藤村克裕雑記帳
2024-11-20
  • 藤村克裕雑記帳269
  • 晴天の日(11月17日、11月19日)のこと
  •  11月19日、PCを開いてSNSを覗いたら、詩人の谷川俊太郎氏が11月13日に老衰で亡くなっていたことを知った。92歳という。
     ずいぶん多くの人たちが谷川氏のことを投稿していてそのことに驚いたが、PCを閉じ、ふと書棚に手を伸ばして、いつか古本市で激安で入手した吉増剛造『太陽の川』(小沢書店、1978年)という本を取り出して開いたら、まさにその開いたところに「阿佐ヶ谷の谷川さんの家へ」という文章があった。「谷川さんの家」って、谷川俊太郎氏の家のこと? 雑誌の写真図版で見たことがあるけど、きれいに片付いているんだよなあ、とか思って、しかし、あまりの符合にうろたえながら、つい読み出してしまった。
     
    「阿佐ヶ谷の谷川さんの家へ、そう、昔はここに草原があって白い気球がぽっかり浮かんでいた。零歳から四歳くらいまでぼくはここに住んでいて戦争前夜の空気を呼吸していた。(略)」

     と始まる吉増氏の10ページほどのその文章は、まさに谷川俊太郎氏の家に勝手に行ってみたこと=吉増氏に言わせると「谷川あるき」のことを書いていた。吉増氏が線路(中央線)を挟んで反対側に住んでいた幼い頃の記憶をたどりながらそこを前日に歩いてみたことも含めているので、時空が入り組んだ複雑な印象の文になっている。で、ここでは線路の反対側のこと=吉増氏の前日の散歩のことは省略。

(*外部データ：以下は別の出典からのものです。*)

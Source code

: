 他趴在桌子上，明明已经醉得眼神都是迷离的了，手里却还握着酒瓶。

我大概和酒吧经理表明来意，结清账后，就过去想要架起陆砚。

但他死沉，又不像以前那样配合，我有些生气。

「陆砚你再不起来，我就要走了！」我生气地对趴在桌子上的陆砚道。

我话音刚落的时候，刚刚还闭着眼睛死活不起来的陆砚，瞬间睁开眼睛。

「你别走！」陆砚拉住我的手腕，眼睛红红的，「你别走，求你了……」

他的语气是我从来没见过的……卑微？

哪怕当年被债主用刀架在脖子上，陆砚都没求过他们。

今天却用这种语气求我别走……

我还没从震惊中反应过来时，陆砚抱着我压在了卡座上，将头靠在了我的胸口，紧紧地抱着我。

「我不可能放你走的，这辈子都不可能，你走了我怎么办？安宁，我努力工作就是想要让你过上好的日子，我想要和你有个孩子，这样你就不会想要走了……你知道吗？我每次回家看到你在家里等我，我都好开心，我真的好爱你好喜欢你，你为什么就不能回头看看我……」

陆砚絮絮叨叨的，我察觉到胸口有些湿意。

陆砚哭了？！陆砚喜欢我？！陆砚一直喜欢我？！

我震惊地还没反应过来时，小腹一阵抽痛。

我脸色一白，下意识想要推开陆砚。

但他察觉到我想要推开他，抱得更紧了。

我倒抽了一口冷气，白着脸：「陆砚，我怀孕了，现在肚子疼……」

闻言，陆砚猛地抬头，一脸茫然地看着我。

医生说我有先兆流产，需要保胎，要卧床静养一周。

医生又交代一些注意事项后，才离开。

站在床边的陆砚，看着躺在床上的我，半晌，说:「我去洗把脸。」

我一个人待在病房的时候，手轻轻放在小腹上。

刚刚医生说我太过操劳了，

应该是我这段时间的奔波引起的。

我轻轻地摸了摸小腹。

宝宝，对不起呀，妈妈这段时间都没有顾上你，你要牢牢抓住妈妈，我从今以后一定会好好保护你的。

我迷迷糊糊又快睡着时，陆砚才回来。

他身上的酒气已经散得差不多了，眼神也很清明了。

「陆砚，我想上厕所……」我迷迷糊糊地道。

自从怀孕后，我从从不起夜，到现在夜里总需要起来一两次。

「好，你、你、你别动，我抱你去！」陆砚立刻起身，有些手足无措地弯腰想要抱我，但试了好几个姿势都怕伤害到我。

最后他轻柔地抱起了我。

    「(略)「三彩」の編集者だった頃、隣にある谷川徹三氏のところに原稿を受け取るために行ったのが最初で、そのときもわたしは道に迷った。谷川さんの家附近は奇妙ないりくみかたをしていて、道に迷うと谷川宅を巻くようにしてさまようことになる。地下鉄南阿佐ケ谷駅から青梅街道をやや新宿よりにもどって右に折れ、ゆるい坂を下ってゆく少し低地のようなところに谷川さんのひらたい感じの木造の家がある。地形のせいだろうか、道が奇妙に枝分かれしていて迷うらしい。あたりには樹木も多くわたしは谷川さんのところにゆこうとして木立にそった細道を何度かゆききして迷った時の印象が強い。(略)新宿から「ゴワオワオワオと地下鉄がやってきて」(谷川俊太郎)それにのって南阿佐ヶ谷へやってきた。
    (略)
    「(略)地図はなし。谷川さんの御招待もなし。自分で「谷川あるき」と名付けているだけ。カメラと夏用の白いボストンバッグをもって。いや「地図」はこの詩。

         煙草屋の角を右へ折れてください
         足の悪い男の子が走ってゆきます
         枯れかかった樫の木の下を通ると
         ふと前世の記憶が戻ってくるかもしれません
         道なりにゆるく小学校のほうに曲がって
         (老人同士云い争う声が聞えるでしょうか)
         訳もなく立ち止まってもいいんですよ
         その時すれちがった一人の若い女の不幸に
         あなたは一生立ちいる事ができないのです
         でも口笛を吹いて下さって結構です
         風がパン工場の匂いを運んできたら
         十字路は気が向いたら左折して
         ちょっとつまずいたりして石塀にそって
         仕方なく歩いてくると表札が出ています
         私はぼんやり煙草をふかしているでしょう
         何のお話をしましょうか番茶をすすって
         それともあなたは私の家を通り過ぎて
         港のほうまでいらっしゃるのですか     (谷川俊太郎「道順」)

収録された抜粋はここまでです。